Aut Viam Inveniam Aut Faciam (I Will Either Find a Way or Make One) | Teen Ink

Aut Viam Inveniam Aut Faciam (I Will Either Find a Way or Make One)

May 2, 2013
By Anonymous

I don’t exactly fit in with my own family. Not like Hades, banished to the underworld, but more like Hercules, different but still loved. At the numerous Russian family gatherings throughout the year, custom requires that everyone gives a toast in honor of the guest or occasion. As the youngest, my turn usually comes at the end, when repeated warm blessings and kind words sound cliché. My sister encourages me, advising me to just say what I feel. I feel… I feel like I’ll be choosing between sleep and homework tonight. I feel like there’s a paper I should be writing. I feel like the odd one out, not having spent half my life in the former Soviet Union and without a firm grasp on the Russian language.
My parents have a hard time understanding me, an obvious problem considering the language barrier. Activities I have been involved with for years, like Certamen and Forensics, are foreign concepts to my parents; things that are basic knowledge for anyone who has grown up in America are vague concepts to them.
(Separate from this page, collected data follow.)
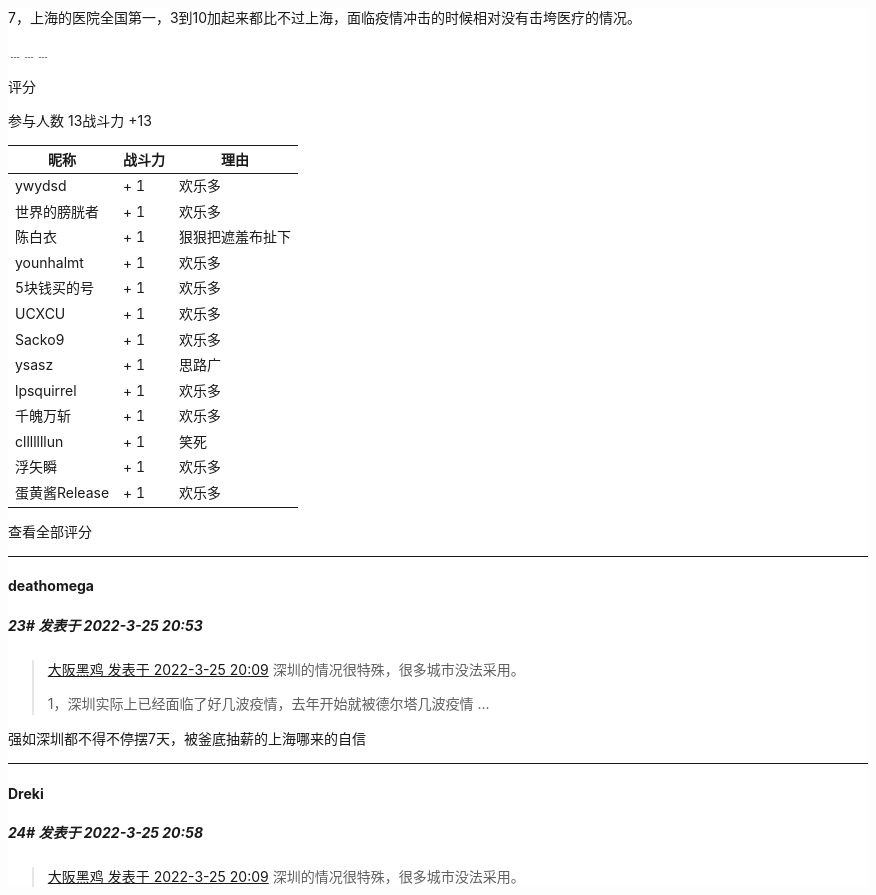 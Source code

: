 7，上海的医院全国第一，3到10加起来都比不过上海，面临疫情冲击的时候相对没有击垮医疗的情况。

﹍﹍﹍

评分

 参与人数 13战斗力 +13

|昵称|战斗力|理由|
|----|---|---|
| ywydsd| + 1|欢乐多|
| 世界的膀胱者| + 1|欢乐多|
| 陈白衣| + 1|狠狠把遮羞布扯下|
| younhalmt| + 1|欢乐多|
| 5块钱买的号| + 1|欢乐多|
| UCXCU| + 1|欢乐多|
| Sacko9| + 1|欢乐多|
| ysasz| + 1|思路广|
| lpsquirrel| + 1|欢乐多|
| 千魄万斩| + 1|欢乐多|
| clllllllun| + 1|笑死|
| 浮矢瞬| + 1|欢乐多|
| 蛋黄酱Release| + 1|欢乐多|

查看全部评分

*****

####  deathomega  
##### 23#       发表于 2022-3-25 20:53

<blockquote><a href="httphttps://bbs.saraba1st.com/2b/forum.php?mod=redirect&amp;goto=findpost&amp;pid=55185176&amp;ptid=2059969" target="_blank">大阪黑鸡 发表于 2022-3-25 20:09</a>
深圳的情况很特殊，很多城市没法采用。

1，深圳实际上已经面临了好几波疫情，去年开始就被德尔塔几波疫情 ...</blockquote>
强如深圳都不得不停摆7天，被釜底抽薪的上海哪来的自信

*****

####  Dreki  
##### 24#       发表于 2022-3-25 20:58

<blockquote><a href="httphttps://bbs.saraba1st.com/2b/forum.php?mod=redirect&amp;goto=findpost&amp;pid=55185176&amp;ptid=2059969" target="_blank">大阪黑鸡 发表于 2022-3-25 20:09</a>
深圳的情况很特殊，很多城市没法采用。
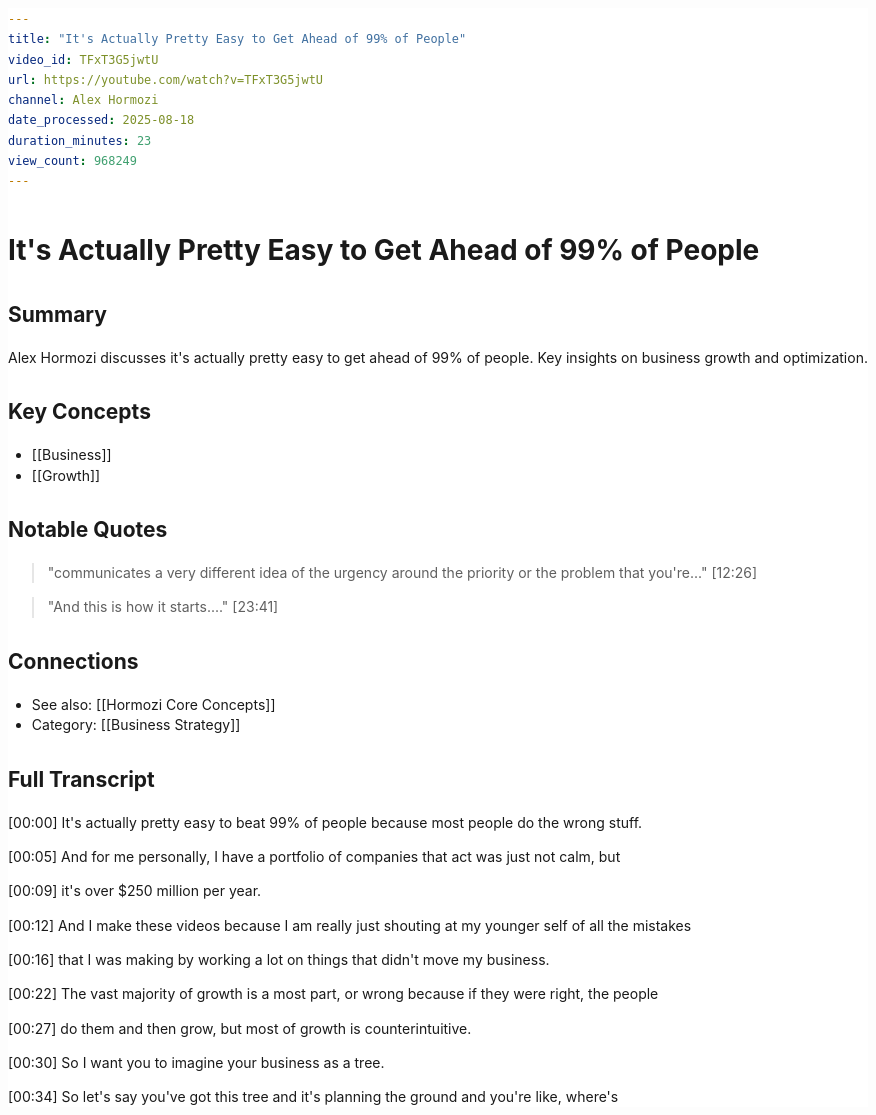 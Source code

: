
 ```yaml
---
title: "It's Actually Pretty Easy to Get Ahead of 99% of People"
video_id: TFxT3G5jwtU
url: https://youtube.com/watch?v=TFxT3G5jwtU
channel: Alex Hormozi
date_processed: 2025-08-18
duration_minutes: 23
view_count: 968249
---
```

# It's Actually Pretty Easy to Get Ahead of 99% of People

## Summary
Alex Hormozi discusses it's actually pretty easy to get ahead of 99% of people. Key insights on business growth and optimization.

## Key Concepts
- [[Business]]
- [[Growth]]

## Notable Quotes
> "communicates a very different idea of the urgency around the priority or the problem that you're..." [12:26]

> "And this is how it starts...." [23:41]

## Connections
- See also: [[Hormozi Core Concepts]]
- Category: [[Business Strategy]]

## Full Transcript
[00:00] It's actually pretty easy to beat 99% of people because most people do the wrong stuff.

[00:05] And for me personally, I have a portfolio of companies that act was just not calm, but

[00:09] it's over $250 million per year.

[00:12] And I make these videos because I am really just shouting at my younger self of all the mistakes

[00:16] that I was making by working a lot on things that didn't move my business.

[00:22] The vast majority of growth is a most part, or wrong because if they were right, the people

[00:27] do them and then grow, but most of growth is counterintuitive.

[00:30] So I want you to imagine your business as a tree.

[00:34] So let's say you've got this tree and it's planning the ground and you're like, where's
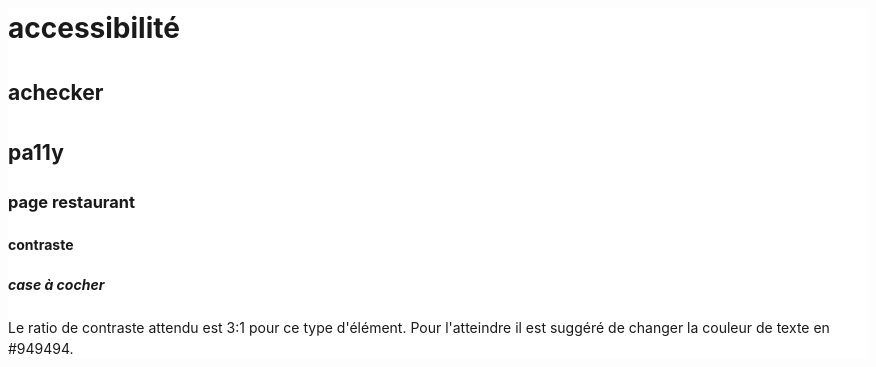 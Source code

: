 # accessibilité
## achecker
## pa11y
### page restaurant
#### contraste
##### case à cocher
Le ratio de contraste attendu est 3:1 pour ce type d'élément.
Pour l'atteindre il est suggéré de changer la couleur de texte en #949494.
Consequently, my sister and I act as small, live-in professors, explaining as much as we can. I remember helping my sister explain what a “hipster” is; I recall a college admissions session where my parents asked me what a fraternity was and why everyone in one was Greek.
At the beginning of freshman year, I felt anger towards my sister for leaving the family behind to start college in a distant land. At fourteen years old, I was left to act as the glue for a suddenly cancer-stricken, crumbling family. With my mom beginning her chemotherapy treatments, and my family struggling to pay for them, I had to adjust. Thankfully, on the first day of high school, I was saved.
My school’s Latin program welcomed me. When I dreaded the end of the day, dreaded the transition from school to home, the classroom filled with Roman figurines and miniature monuments offered refuge. I made friends who were older than me, and they became supplemental role models in my sister’s absence. I could act as the bride in a traditional Roman wedding, or be smacked with a wet pine tree branch to be christened with my Roman name. Most importantly, I could be myself. My first State Latin Convention revealed the five hundred Wisconsin classicists that understood me. Hoping to show hundreds of kids who felt as lost as I once felt that they too could find their place in Latin, I ran for local and state office. I will be turning eighteen at State Latin Convention this year as WJCL president, and I can’t imagine a better place to celebrate.
Despite language barriers and cultural differences, I love my parents. They love me too, though I will never be the superhuman doctor/lawyer combination they think I’m destined to be, and my copper colored hair will never match their dark brown. However, I have found solace in a culture that taught me to either find a way, or make one. Soon, it will be time for my own journey to a distant land -- like Hercules ascending Mount Olympus. While my family and Latin community may not be joining me, I don’t think I’ll have a problem fitting in.